Tax Proposals Creating Doubts about Connecticut in Business Community
Measures halt the very activities that can regrow economy
Doubt can have a very powerful impact on behavior. For example, doubts about jobs and the economy have convinced many American consumers to put the brakes on spending—which has led to even more economic stress in the nation.
Tax proposals made by the legislature’s Finance Committee (SB-932 and others) have created doubt in Connecticut’s business leaders about the state as a good place in which to keep growing and creating jobs. Some employers are now questioning Connecticut’s long-term viability as a business location.
That’s because the proposals actually put up barriers to the very investments that are key to the state’s econmic recovery.
Tax credits for research and development and investments in physical and human capital are critically important in Connecticut, and SB-932 reduces these credits—just when some other states are expanding theirs.
The bill also eliminates important sales tax exemptions for the bioscience and fuel cell industries, as well as for manufacturers and IT firms. Over the last several years, targeted exemptions have helped fuel the impressive growth in these areas of Connecticut’s economy.
Employers are concerned not only because SB-932 will dramatically increase their cost of doing business, but also because it creates a great deal of uncertainty about Connecticut’s long-range tax policies.
Businesses regularly plan in 10-year cycles, and they look closely at several factors that help determine their return on investment and whether a location is a good place in which to do business.

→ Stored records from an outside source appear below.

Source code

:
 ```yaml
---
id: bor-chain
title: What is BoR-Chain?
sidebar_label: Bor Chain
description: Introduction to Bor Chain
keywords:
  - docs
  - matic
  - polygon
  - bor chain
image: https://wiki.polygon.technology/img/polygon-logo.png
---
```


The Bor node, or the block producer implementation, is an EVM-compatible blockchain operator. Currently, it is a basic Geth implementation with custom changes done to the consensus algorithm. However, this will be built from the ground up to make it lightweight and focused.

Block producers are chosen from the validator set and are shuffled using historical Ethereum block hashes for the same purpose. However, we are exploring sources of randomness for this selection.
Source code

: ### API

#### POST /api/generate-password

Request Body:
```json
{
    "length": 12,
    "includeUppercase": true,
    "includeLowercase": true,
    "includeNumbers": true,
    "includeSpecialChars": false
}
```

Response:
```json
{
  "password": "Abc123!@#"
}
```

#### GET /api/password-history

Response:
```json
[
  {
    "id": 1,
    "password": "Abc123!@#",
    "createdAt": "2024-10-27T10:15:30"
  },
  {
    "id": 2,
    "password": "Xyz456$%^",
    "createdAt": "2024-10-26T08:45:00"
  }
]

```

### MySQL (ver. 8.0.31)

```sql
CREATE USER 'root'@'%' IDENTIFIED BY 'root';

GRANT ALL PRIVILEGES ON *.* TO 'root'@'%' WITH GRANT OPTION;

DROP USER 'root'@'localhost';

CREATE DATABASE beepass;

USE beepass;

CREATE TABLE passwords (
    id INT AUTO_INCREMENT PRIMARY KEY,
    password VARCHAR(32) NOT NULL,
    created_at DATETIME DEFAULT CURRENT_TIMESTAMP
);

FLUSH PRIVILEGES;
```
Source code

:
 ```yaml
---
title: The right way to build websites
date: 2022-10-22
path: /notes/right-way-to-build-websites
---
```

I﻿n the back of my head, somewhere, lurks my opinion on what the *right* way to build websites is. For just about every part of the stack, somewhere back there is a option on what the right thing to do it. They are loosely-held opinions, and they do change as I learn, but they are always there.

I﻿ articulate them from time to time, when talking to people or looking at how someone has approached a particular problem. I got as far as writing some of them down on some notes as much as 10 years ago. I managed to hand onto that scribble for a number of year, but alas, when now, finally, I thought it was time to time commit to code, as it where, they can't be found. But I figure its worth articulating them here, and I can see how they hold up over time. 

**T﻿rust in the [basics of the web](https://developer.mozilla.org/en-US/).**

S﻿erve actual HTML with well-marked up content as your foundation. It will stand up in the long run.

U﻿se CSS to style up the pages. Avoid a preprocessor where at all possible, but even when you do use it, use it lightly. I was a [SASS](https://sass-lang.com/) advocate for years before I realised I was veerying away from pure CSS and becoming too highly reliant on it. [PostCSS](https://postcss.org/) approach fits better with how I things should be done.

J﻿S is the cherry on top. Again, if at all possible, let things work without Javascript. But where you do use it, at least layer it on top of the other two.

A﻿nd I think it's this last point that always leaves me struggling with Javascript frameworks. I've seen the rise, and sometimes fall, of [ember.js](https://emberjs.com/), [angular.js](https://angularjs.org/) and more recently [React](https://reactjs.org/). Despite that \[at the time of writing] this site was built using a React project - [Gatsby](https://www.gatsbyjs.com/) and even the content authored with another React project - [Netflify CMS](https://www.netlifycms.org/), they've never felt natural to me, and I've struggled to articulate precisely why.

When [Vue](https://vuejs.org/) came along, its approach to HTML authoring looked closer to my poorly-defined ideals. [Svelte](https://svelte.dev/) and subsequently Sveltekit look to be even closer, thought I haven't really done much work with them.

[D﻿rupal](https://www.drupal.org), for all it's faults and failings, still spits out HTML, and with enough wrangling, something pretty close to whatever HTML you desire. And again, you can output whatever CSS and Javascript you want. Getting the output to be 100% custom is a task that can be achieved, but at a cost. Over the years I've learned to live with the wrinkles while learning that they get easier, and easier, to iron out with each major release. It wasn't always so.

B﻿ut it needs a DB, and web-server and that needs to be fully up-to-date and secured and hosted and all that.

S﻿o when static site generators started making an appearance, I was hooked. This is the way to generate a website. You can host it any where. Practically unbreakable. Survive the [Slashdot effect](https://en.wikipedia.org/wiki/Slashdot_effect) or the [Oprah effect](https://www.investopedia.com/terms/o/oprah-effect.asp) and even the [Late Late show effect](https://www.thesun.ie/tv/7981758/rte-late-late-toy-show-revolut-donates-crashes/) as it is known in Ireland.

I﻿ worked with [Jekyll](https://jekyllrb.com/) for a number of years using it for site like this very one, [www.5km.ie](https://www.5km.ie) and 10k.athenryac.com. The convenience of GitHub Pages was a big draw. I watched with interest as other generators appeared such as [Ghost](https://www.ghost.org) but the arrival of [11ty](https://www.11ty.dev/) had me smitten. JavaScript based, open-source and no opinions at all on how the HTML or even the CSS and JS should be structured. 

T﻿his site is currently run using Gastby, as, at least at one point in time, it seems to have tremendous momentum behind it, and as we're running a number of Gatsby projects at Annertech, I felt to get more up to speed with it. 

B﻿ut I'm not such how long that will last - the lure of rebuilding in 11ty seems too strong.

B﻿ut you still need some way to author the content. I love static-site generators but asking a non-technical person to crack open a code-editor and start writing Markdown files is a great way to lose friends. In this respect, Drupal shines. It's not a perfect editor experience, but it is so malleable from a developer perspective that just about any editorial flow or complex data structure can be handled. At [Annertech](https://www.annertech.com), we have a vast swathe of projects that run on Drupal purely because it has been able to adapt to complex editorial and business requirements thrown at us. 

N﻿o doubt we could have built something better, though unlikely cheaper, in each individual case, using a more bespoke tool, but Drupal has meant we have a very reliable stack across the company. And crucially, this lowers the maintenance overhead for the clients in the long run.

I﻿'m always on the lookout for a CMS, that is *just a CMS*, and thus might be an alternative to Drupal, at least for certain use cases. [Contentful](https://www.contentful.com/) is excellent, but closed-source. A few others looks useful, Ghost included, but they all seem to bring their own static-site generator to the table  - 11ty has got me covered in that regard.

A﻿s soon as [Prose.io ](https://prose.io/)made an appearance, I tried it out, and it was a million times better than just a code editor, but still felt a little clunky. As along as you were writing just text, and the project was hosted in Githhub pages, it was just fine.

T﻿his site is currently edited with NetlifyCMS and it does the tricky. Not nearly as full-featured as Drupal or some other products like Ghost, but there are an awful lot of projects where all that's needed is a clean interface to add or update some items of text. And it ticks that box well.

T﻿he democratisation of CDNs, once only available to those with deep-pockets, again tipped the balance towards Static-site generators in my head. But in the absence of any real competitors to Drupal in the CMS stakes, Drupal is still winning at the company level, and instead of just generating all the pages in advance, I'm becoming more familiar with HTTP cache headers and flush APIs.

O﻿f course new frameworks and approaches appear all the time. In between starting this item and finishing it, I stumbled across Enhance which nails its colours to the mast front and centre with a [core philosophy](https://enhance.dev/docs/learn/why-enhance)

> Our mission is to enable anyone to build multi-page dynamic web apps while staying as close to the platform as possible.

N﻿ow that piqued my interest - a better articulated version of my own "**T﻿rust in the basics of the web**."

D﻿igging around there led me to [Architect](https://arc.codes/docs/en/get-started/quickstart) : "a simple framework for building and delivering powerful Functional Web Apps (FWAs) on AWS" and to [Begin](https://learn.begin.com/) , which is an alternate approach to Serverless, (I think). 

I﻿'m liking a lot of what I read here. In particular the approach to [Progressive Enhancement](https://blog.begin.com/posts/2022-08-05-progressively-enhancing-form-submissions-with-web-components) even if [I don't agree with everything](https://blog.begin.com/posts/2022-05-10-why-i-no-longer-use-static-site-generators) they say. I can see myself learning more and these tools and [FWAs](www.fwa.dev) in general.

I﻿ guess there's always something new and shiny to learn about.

The predictability of the tax system is key: Can employers depend on a stable tax code that will enable them to plan for growth in the state and, over time, see a return on their investments and create the jobs that go with them?
SB-932 creates instability, and without a stable tax policy in sight, employers are becoming doubtful. No company, for example, is going to invest significant resources in a new research facility in the state if there is doubt about whether the R&D tax credits will be available or if there is concern about them being scaled back.
As many employers have been telling state lawmakers in meetings at the Capitol, the mere fact that these proposals are on the table is detrimental. “You’re scaring off [business] investment,” said one Connecticut employer.
They’ve also been telling lawmakers that a stable, pro-growth tax policy has been instrumental in the state’s efforts to encourage businesses to locate, stay, invest, and create jobs here.
R & D tax credits, for example, have been crucial in the growth of Connecticut’s bioscience industry. According to Connecticut United for Research Excellence (CURE), Connecticut bioscience companies currently employ more than 18,000 people and spend more than $6 billion on operations annually in the state. That’s up from 15,000 people and less than $1.5 billion in 1999.
Similarly, the electronic data processing equipment tax credit bolstered Connecticut’s insurance industry in response to a significant loss of insurance jobs to other states during the 1990s.
CBIA and the business community will continue to urge lawmakers to address the state’s fiscal problems by making government more cost-effective rather than by increasing the tax burden on businesses and further harming the economy. They should work to preserve Connecticut as a business location employers—and employees—can count on.